● PROBLEM TO WORK ON:
Go through the records underneath and count the lines that include the string "status". Give nothing but the number.

━━━━

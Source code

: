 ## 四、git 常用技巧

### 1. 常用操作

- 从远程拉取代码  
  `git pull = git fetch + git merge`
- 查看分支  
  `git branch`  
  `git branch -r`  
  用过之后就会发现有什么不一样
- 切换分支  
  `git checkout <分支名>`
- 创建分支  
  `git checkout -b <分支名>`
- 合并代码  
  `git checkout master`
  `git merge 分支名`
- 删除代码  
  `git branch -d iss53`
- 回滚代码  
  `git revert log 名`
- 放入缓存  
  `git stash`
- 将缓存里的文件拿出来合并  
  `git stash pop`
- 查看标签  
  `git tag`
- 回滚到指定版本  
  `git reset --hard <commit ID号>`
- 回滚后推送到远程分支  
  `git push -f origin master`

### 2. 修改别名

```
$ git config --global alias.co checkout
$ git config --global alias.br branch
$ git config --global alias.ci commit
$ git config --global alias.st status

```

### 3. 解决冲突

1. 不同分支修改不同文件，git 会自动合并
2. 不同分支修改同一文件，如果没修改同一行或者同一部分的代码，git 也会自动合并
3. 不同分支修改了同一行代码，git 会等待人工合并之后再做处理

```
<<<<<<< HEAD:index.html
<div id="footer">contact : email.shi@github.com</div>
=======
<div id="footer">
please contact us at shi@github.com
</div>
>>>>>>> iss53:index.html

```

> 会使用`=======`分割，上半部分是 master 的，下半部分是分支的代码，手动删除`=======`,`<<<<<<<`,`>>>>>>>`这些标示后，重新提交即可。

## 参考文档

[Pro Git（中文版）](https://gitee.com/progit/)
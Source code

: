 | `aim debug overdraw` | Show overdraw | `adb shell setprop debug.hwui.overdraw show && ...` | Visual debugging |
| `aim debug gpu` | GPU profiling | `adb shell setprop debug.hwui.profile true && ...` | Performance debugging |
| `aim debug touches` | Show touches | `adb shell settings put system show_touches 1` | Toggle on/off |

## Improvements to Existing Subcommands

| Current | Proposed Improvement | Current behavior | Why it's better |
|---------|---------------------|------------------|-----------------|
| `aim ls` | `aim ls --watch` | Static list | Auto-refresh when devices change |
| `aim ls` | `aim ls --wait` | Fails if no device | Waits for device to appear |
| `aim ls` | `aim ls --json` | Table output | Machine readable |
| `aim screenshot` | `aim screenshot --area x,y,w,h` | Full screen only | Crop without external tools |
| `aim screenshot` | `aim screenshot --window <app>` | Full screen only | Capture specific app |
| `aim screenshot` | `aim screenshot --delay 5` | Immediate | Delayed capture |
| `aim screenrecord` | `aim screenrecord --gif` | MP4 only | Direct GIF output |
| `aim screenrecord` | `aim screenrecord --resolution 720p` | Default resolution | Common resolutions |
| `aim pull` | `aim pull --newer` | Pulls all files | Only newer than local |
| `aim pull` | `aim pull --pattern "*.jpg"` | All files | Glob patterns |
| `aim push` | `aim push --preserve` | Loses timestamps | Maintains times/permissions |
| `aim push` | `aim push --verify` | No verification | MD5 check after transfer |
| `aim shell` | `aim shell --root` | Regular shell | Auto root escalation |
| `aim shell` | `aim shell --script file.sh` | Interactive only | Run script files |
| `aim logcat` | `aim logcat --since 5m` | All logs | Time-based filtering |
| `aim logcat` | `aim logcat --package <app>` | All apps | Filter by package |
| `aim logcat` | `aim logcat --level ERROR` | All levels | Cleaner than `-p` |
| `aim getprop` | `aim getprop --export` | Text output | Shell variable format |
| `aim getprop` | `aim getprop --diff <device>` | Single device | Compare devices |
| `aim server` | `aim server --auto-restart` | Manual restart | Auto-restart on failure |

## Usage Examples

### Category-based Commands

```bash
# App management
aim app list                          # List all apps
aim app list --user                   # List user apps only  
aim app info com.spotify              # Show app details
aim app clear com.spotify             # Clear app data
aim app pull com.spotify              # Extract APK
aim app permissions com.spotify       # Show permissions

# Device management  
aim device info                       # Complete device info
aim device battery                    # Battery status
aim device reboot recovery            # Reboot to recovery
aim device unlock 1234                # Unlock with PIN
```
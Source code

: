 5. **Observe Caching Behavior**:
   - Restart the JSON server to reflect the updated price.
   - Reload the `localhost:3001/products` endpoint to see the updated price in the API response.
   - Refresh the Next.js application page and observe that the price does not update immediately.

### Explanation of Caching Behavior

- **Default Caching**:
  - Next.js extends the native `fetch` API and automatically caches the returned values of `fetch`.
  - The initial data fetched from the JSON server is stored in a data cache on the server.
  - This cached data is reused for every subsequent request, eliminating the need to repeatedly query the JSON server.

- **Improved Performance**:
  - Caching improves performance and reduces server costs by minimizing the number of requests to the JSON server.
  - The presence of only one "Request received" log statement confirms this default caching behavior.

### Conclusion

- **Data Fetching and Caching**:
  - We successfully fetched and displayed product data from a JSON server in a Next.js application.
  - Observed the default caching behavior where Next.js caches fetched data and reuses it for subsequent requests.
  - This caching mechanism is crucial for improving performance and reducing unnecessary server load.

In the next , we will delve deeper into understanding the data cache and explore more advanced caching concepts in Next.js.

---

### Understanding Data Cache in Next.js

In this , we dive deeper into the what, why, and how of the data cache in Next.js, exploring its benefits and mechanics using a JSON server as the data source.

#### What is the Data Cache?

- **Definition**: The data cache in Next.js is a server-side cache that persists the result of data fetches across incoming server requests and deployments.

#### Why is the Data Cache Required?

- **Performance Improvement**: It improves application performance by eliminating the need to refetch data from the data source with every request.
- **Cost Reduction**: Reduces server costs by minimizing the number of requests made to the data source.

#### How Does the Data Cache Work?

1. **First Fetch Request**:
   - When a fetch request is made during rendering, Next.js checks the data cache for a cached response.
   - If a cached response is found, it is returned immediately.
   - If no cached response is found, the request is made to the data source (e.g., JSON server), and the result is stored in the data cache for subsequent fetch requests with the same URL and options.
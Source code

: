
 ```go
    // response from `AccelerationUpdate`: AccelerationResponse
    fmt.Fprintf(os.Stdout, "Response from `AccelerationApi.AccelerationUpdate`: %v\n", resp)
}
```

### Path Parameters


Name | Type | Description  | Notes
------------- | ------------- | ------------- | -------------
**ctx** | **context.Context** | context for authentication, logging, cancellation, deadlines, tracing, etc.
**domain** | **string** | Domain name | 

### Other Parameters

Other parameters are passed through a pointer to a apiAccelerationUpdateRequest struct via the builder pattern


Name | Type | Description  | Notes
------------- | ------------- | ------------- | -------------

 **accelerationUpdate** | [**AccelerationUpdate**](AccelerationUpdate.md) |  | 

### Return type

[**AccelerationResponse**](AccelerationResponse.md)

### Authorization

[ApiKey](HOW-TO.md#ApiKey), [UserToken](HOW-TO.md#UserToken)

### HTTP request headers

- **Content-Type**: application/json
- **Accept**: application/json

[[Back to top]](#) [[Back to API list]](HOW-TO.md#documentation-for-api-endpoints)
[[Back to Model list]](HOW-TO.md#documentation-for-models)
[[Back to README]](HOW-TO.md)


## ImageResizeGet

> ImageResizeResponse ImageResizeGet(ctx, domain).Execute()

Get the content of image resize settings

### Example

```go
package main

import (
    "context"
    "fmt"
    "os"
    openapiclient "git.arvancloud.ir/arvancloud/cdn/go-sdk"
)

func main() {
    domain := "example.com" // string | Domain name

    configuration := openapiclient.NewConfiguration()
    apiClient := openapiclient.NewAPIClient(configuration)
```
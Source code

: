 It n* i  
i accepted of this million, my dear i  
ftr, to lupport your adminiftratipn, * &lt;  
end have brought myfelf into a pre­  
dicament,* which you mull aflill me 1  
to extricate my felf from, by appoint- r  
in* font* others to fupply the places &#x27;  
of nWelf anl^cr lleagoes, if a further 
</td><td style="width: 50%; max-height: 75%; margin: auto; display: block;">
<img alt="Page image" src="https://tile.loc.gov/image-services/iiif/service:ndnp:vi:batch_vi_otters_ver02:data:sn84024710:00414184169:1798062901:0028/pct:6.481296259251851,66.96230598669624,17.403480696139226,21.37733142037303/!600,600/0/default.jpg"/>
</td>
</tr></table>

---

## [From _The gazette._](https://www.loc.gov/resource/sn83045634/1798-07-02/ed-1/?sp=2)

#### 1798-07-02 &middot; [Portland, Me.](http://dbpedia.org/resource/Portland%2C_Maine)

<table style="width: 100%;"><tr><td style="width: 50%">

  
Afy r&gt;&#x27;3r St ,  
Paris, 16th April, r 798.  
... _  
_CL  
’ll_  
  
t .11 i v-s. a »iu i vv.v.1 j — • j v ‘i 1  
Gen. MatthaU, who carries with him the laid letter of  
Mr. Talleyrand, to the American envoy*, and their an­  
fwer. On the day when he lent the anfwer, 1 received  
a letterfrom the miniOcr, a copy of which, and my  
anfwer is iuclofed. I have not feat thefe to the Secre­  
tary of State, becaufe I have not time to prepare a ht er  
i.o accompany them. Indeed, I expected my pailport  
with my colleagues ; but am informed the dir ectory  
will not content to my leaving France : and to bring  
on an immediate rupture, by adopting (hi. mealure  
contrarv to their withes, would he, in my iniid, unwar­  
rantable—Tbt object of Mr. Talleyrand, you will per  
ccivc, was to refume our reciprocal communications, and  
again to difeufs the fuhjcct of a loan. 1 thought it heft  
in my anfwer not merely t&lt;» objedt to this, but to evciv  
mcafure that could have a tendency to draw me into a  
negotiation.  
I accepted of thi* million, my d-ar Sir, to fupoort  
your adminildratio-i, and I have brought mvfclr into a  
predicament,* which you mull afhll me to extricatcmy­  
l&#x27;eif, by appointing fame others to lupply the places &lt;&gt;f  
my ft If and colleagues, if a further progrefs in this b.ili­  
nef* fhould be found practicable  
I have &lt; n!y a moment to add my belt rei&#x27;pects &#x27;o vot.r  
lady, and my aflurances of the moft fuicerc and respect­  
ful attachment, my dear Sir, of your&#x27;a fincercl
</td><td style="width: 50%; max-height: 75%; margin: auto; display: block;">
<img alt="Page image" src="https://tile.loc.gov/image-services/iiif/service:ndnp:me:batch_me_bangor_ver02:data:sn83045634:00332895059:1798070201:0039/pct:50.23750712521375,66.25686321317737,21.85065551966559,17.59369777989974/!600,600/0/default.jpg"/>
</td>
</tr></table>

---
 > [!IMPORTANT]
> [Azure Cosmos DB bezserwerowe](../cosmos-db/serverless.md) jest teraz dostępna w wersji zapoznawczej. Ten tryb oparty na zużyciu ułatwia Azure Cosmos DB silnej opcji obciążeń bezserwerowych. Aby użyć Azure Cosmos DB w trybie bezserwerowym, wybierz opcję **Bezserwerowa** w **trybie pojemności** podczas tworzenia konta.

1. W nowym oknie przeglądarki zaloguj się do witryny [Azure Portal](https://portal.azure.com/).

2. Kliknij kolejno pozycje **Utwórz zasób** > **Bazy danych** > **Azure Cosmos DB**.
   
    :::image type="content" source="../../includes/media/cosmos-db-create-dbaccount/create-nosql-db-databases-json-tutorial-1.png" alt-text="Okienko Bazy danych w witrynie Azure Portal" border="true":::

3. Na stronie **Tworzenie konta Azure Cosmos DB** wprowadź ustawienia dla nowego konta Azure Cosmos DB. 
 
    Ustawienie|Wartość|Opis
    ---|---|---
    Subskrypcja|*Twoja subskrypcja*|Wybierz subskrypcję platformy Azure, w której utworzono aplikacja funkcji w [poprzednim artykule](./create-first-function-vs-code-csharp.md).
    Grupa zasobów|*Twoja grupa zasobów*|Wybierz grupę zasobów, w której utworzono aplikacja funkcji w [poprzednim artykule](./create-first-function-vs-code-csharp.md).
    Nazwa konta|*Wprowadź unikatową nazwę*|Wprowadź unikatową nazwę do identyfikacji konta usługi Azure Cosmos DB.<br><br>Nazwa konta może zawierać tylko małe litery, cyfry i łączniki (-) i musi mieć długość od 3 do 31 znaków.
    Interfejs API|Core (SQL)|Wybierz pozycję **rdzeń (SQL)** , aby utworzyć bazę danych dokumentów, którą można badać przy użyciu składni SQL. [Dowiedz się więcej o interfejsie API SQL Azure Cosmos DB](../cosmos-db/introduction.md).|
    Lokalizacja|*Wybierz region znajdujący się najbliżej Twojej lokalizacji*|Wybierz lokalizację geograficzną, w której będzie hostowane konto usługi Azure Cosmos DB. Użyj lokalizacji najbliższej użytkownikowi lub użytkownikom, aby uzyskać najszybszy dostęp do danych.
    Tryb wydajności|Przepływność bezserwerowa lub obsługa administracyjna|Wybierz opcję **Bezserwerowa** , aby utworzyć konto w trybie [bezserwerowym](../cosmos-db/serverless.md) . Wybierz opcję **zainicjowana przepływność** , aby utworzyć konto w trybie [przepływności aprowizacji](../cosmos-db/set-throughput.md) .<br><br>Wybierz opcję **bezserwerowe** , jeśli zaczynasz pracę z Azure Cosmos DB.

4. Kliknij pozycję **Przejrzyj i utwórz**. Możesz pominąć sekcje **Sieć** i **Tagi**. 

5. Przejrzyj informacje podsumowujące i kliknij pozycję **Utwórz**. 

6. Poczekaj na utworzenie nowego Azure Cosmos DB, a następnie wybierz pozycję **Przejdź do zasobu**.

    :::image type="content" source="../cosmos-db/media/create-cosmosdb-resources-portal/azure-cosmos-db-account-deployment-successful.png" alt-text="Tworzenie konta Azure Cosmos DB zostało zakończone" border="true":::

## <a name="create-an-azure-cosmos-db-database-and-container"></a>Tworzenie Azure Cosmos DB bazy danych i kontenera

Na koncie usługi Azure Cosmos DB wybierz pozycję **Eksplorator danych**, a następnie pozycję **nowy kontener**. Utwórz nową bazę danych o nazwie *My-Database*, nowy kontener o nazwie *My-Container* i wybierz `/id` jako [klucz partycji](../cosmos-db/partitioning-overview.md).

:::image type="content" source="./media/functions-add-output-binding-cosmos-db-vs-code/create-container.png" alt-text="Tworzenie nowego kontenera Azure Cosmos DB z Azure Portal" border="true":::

━━━━

● WRITTEN SOLUTION:
2